Digitas Standardized Application Deployment by Using Plural.

How Digitas Standardized Application Deployment by Using Plural

Ean Garcia-Rollings is the SVP of Technology at Digitas. His team chose Plural to help with the deployment of open-source applications on K8's.

Sam Weaver
Sam Weaver

I recently sat down with Ean Garcia-Rollings, an SVP of Technology at Digitas, the connected marketing agency that delivers better connections through Media-Fueled Creativity and data, insights, strategy, and innovative cross-channel executions. The 5,000-person company works with clients like Sephora, Crocs, and Delta Air Lines.

Ean has been with Digitas for over 22 years and oversees data engineering across a handful of marketing agency clients.

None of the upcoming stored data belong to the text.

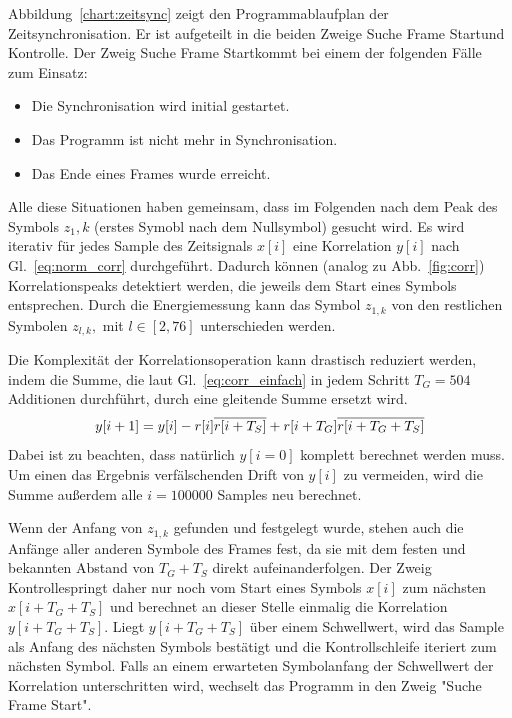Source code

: Abbildung~\ref{chart:zeitsync} zeigt den Programmablaufplan der Zeitsynchronisation. Er ist aufgeteilt in die beiden Zweige \dq Suche Frame Start\dq und \dq Kontrolle\dq. Der Zweig \dq Suche Frame Start\q kommt bei einem der folgenden Fälle zum Einsatz:
\begin{itemize}
\item Die Synchronisation wird initial gestartet.
\item Das Programm ist nicht mehr in Synchronisation.
\item Das Ende eines Frames wurde erreicht.
\end{itemize}
Alle diese Situationen haben gemeinsam, dass im Folgenden nach dem Peak des Symbols $z_1,k$ (erstes Symobl nach dem Nullsymbol) gesucht wird. Es wird iterativ für jedes Sample des Zeitsignals $x[i]$ eine Korrelation $y[i]$ nach Gl.~\ref{eq:norm_corr} durchgeführt. Dadurch können (analog zu Abb.~\ref{fig:corr}) Korrelationspeaks detektiert werden, die jeweils dem Start eines Symbols entsprechen. Durch die Energiemessung kann das Symbol $z_{1,k}$ von den restlichen Symbolen $z_{l,k},$ mit  $l \in [2,76]$ unterschieden werden.

Die Komplexität der Korrelationsoperation kann drastisch reduziert werden, indem die Summe, die laut Gl.~\ref{eq:corr_einfach} in jedem Schritt $T_G = 504$ Additionen durchführt, durch eine gleitende Summe ersetzt wird.
\begin{equation}
    y[i+1] = y[i] - r[i] \overline{r[i+T_S]} + r[i+T_G] \overline{r[i+T_G+T_S]}
    \label{eq:moving_sum}
\end{equation}
Dabei ist zu beachten, dass natürlich $y[i=0]$ komplett berechnet werden muss. Um einen das Ergebnis verfälschenden Drift von $y[i]$ zu vermeiden, wird die Summe außerdem alle $i=100000$ Samples neu berechnet.

Wenn der Anfang von $z_{1,k}$ gefunden und festgelegt wurde, stehen auch die Anfänge aller anderen Symbole des Frames fest, da sie mit dem festen und bekannten Abstand von $T_G+T_S$ direkt aufeinanderfolgen. Der Zweig \dq Kontrolle\dq springt daher nur noch vom Start eines Symbols $x[i]$ zum nächsten $x[i+T_G+T_S]$ und berechnet an dieser Stelle einmalig die Korrelation $y[i+T_G+T_S]$. Liegt $y[i+T_G+T_S]$ über einem Schwellwert, wird das Sample als Anfang des nächsten Symbols bestätigt und die Kontrollschleife iteriert zum nächsten Symbol. Falls an einem erwarteten Symbolanfang der Schwellwert der Korrelation unterschritten wird, wechselt das Programm in den Zweig "Suche Frame Start".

“I have been with Digitas for a while now and worn different hats. One of them being DevOps and [now] data engineering has definitely been a growing need for our company over the last two decades,” he said.

Nowadays, data is precious for marketing teams, who depend on it to optimize campaigns and ensure they are not overspending to acquire customers.

For Ean, standardizing a way to deploy all the applications a client might need to ingest, store and analyze that data was high up on his list of priorities.

Digitas chose Plural for standardizing app deployment on K8s

Ean said the process varies on a client-by-client basis, but identified these as the three most common options clients choose.

  1. Clients have their own data stacks and run them in their own environments.
  2. Digitas and the client utilize a shared environment where the client owns the stack, and Digitas runs the data stack on behalf of the client.
  3. Digitas sets up brand new data stacks for their clients on separate Kubernetes clusters and runs separate processes that are later all passed back to the client.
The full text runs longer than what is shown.